The venue is the Restrictive Practices Court in Chancery Lane and the teams of QCs engaged therein represent, on the one side, the Office of Fair Trading and, on the other, the Premier League, Sky TV and the British Broadcasting Corporation. The issue at stake is the pounds 745m contract signed in 1996 between the league and the aforesaid television companies.
The OFT are asking the court to declare the deal illegal on the grounds that it denies many consumers the chance to see their teams play live on terrestrial television.
The case will drag in many big names as witnesses as it plods along what is bound to be a slow and tedious trail through the legal arguments, but it is right and proper that such an important topic gets this exhaustive examination, although you would think from the tone of the media coverage thus far that the OFT have a bloody nerve to stick their noses in.
The OFT themselves must be wondering what they've taken on after a salvo of shots saw them go several goals down even before the eminent lawyers ranged against them - the League, Sky and the BBC have each hired a QC at a fee of which Robbie Fowler would be jealous - began their attack.
Prominent in the assault was someone who, perhaps, should be adopting a more impartial stance. But the thought that as Minister for Sport he is an implement of government just as the OFT are would not have occurred to Tony Banks, who roundly condemned their action and said that if clubs had the right to negotiate their own television deals it could jeopardise the future of top-level English football.
Banks was speaking at the launch of the Government's Football Task Force report which, by an uncanny coincidence, took place the day before the case opened and, by an even uncannier coincidence, announced its support of the Premier League's defence of the television deal. David Mellor, chairman of the Task Force, said that a victory for the OFT would be "deplorable".
No one explained whether these views were in any way connected with the report's recommendation that five per cent of the league's television money should go to community projects and the improvement of facilities at amateur and schools level.
Although I belong to those who believe that there isn't a subject in existence to which Banks and Mellor couldn't add a touch of levity, I want to take the Task Force seriously. But this is difficult when they appear to be in cahoots with the very organisation they should be badgering on behalf of the fans. The cause of grass-roots football is admirable but it is a separate argument entirely and their ambitions in that direction shouldn't have to depend on handouts from the league.

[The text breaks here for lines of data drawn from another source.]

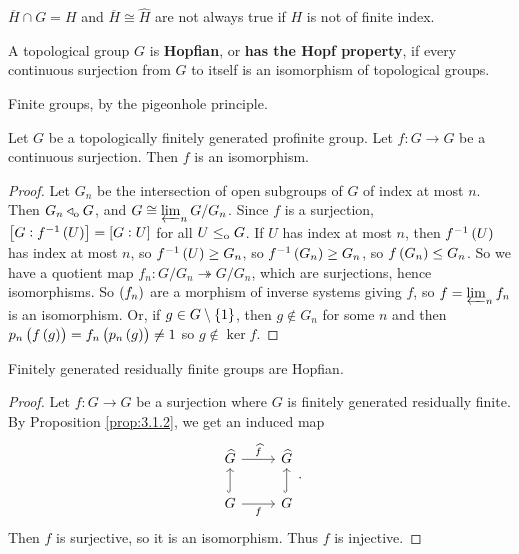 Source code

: \begin{remark}
$ \overline{H} \cap G = H $ and $ \overline{H} \cong \widehat{H} $ are not always true if $ H $ is not of finite index.
\end{remark}

\begin{definition}
A topological group $ G $ is \textbf{Hopfian}, or \textbf{has the Hopf property}, if every continuous surjection from $ G $ to itself is an isomorphism of topological groups.
\end{definition}

\begin{example}
Finite groups, by the pigeonhole principle.
\end{example}

\begin{proposition}
Let $ G $ be a topologically finitely generated profinite group. Let $ f : G \to G $ be a continuous surjection. Then $ f $ is an isomorphism.
\end{proposition}

\begin{proof}
Let $ G_n $ be the intersection of open subgroups of $ G $ of index at most $ n $. Then $ G_n \triangleleft_{\mathrm{o}} G $, and $ G \cong \varprojlim_n G / G_n $. Since $ f $ is a surjection, $ \sbr{G : f^{-1}\br{U}} = \sbr{G : U} $ for all $ U \le_{\mathrm{o}} G $. If $ U $ has index at most $ n $, then $ f^{-1}\br{U} $ has index at most $ n $, so $ f^{-1}\br{U} \ge G_n $, so $ f^{-1}\br{G_n} \ge G_n $, so $ f\br{G_n} \le G_n $. So we have a quotient map $ f_n : G / G_n \twoheadrightarrow G / G_n $, which are surjections, hence isomorphisms. So $ \br{f_n} $ are a morphism of inverse systems giving $ f $, so $ f = \varprojlim_n f_n $ is an isomorphism. Or, if $ g \in G \setminus \cbr{1} $, then $ g \notin G_n $ for some $ n $ and then $ p_n\br{f\br{g}} = f_n\br{p_n\br{g}} \ne 1 $ so $ g \notin \ker f $.
\end{proof}

\begin{corollary}
Finitely generated residually finite groups are Hopfian.
\end{corollary}

\begin{proof}
Let $ f : G \to G $ be a surjection where $ G $ is finitely generated residually finite. By Proposition \ref{prop:3.1.2}, we get an induced map
$$
\begin{tikzcd}
\widehat{G} \arrow{r}{\widehat{f}} & \widehat{G} \\
G \arrow[hookrightarrow]{u} \arrow{r}[swap]{f} & G \arrow[hookrightarrow]{u}
\end{tikzcd}.
$$
Then $ \widehat{f} $ is surjective, so it is an isomorphism. Thus $ f $ is injective.
\end{proof}

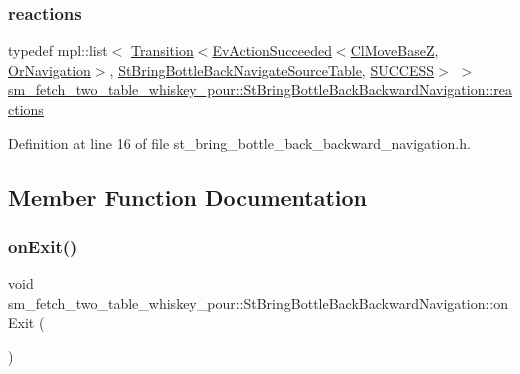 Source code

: \subsubsection{\texorpdfstring{reactions}{reactions}}
{\footnotesize\ttfamily typedef mpl\+::list$<$ \hyperlink{classsmacc_1_1Transition}{Transition}$<$\hyperlink{structsmacc_1_1default__events_1_1EvActionSucceeded}{Ev\+Action\+Succeeded}$<$\hyperlink{classcl__move__base__z_1_1ClMoveBaseZ}{Cl\+Move\+BaseZ}, \hyperlink{classsm__fetch__two__table__whiskey__pour_1_1OrNavigation}{Or\+Navigation}$>$, \hyperlink{structsm__fetch__two__table__whiskey__pour_1_1StBringBottleBackNavigateSourceTable}{St\+Bring\+Bottle\+Back\+Navigate\+Source\+Table}, \hyperlink{structsmacc_1_1default__transition__tags_1_1SUCCESS}{S\+U\+C\+C\+E\+SS}$>$ $>$ \hyperlink{structsm__fetch__two__table__whiskey__pour_1_1StBringBottleBackBackwardNavigation_ad58993939ee0666c179cc3bcc4a1f1fc}{sm\+\_\+fetch\+\_\+two\+\_\+table\+\_\+whiskey\+\_\+pour\+::\+St\+Bring\+Bottle\+Back\+Backward\+Navigation\+::reactions}}



Definition at line 16 of file st\+\_\+bring\+\_\+bottle\+\_\+back\+\_\+backward\+\_\+navigation.\+h.



\subsection{Member Function Documentation}
\mbox{\label{structsm__fetch__two__table__whiskey__pour_1_1StBringBottleBackBackwardNavigation_ae595cd281a621fd3d261ef246785ba11}} 
\subsubsection{\texorpdfstring{on\+Exit()}{onExit()}}
{\footnotesize\ttfamily void sm\+\_\+fetch\+\_\+two\+\_\+table\+\_\+whiskey\+\_\+pour\+::\+St\+Bring\+Bottle\+Back\+Backward\+Navigation\+::on\+Exit (\begin{DoxyParamCaption}{ }\end{DoxyParamCaption})\hspace{0.3cm}{\ttfamily [inline]}}



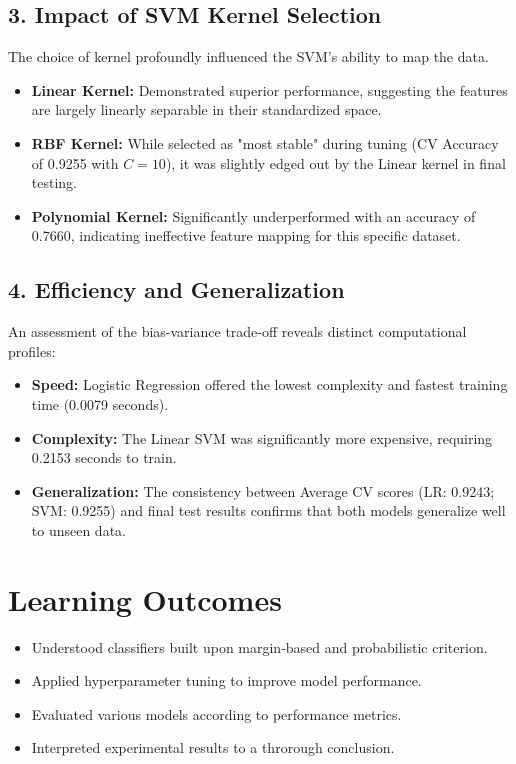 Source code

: \documentclass[11pt]{article}
\begin{document}
\subsection*{3. Impact of SVM Kernel Selection}
The choice of kernel profoundly influenced the SVM's ability to map the data.
\begin{itemize}
    \item \textbf{Linear Kernel:} Demonstrated superior performance, suggesting the features are largely linearly separable in their standardized space.
    \item \textbf{RBF Kernel:} While selected as "most stable" during tuning (CV Accuracy of 0.9255 with $C=10$), it was slightly edged out by the Linear kernel in final testing.
    \item \textbf{Polynomial Kernel:} Significantly underperformed with an accuracy of 0.7660, indicating ineffective feature mapping for this specific dataset.
\end{itemize}



\subsection*{4. Efficiency and Generalization}
An assessment of the bias-variance trade-off reveals distinct computational profiles:
\begin{itemize}
    \item \textbf{Speed:} Logistic Regression offered the lowest complexity and fastest training time (0.0079 seconds).
    \item \textbf{Complexity:} The Linear SVM was significantly more expensive, requiring 0.2153 seconds to train.
    \item \textbf{Generalization:} The consistency between Average CV scores (LR: 0.9243; SVM: 0.9255) and final test results confirms that both models generalize well to unseen data.
\end{itemize}



\section*{Learning Outcomes}
\begin{itemize}
    \item Understood classifiers built upon margin-based and probabilistic criterion.
    \item Applied hyperparameter tuning to improve model performance.
    \item Evaluated various models according to performance metrics.
    \item Interpreted experimental results to a throrough conclusion.
\end{itemize}
\end{document}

The National Lottery was set up precisely for that sort of sports development and billions of pounds of lottery proceeds are lying idle in the Treasury for want of intelligent distribution. The fact that nearly 50 per cent of sports grounds have no changing-rooms and poor pitches is not the fault or the responsibility of the league, neither is the fact that local authorities have sold 10,000 sports grounds over the past 20 years.
It is the Government that the Task Force should be haranguing over these matters, or would they find that inconvenient? As for the Office of Fair Trading, they have a sound point to make and they deserve to get a hearing without this blatant attempt to shout them down. Of course the game can benefit from a wider use of live television coverage.
Some saw doom reflected in the earliest transmissions of the game and only with the most grudging reluctance over the past 30 years or so have the authorities allowed live coverage to reach its present level. Even in 1992 there were only 18 live matches permitted per season.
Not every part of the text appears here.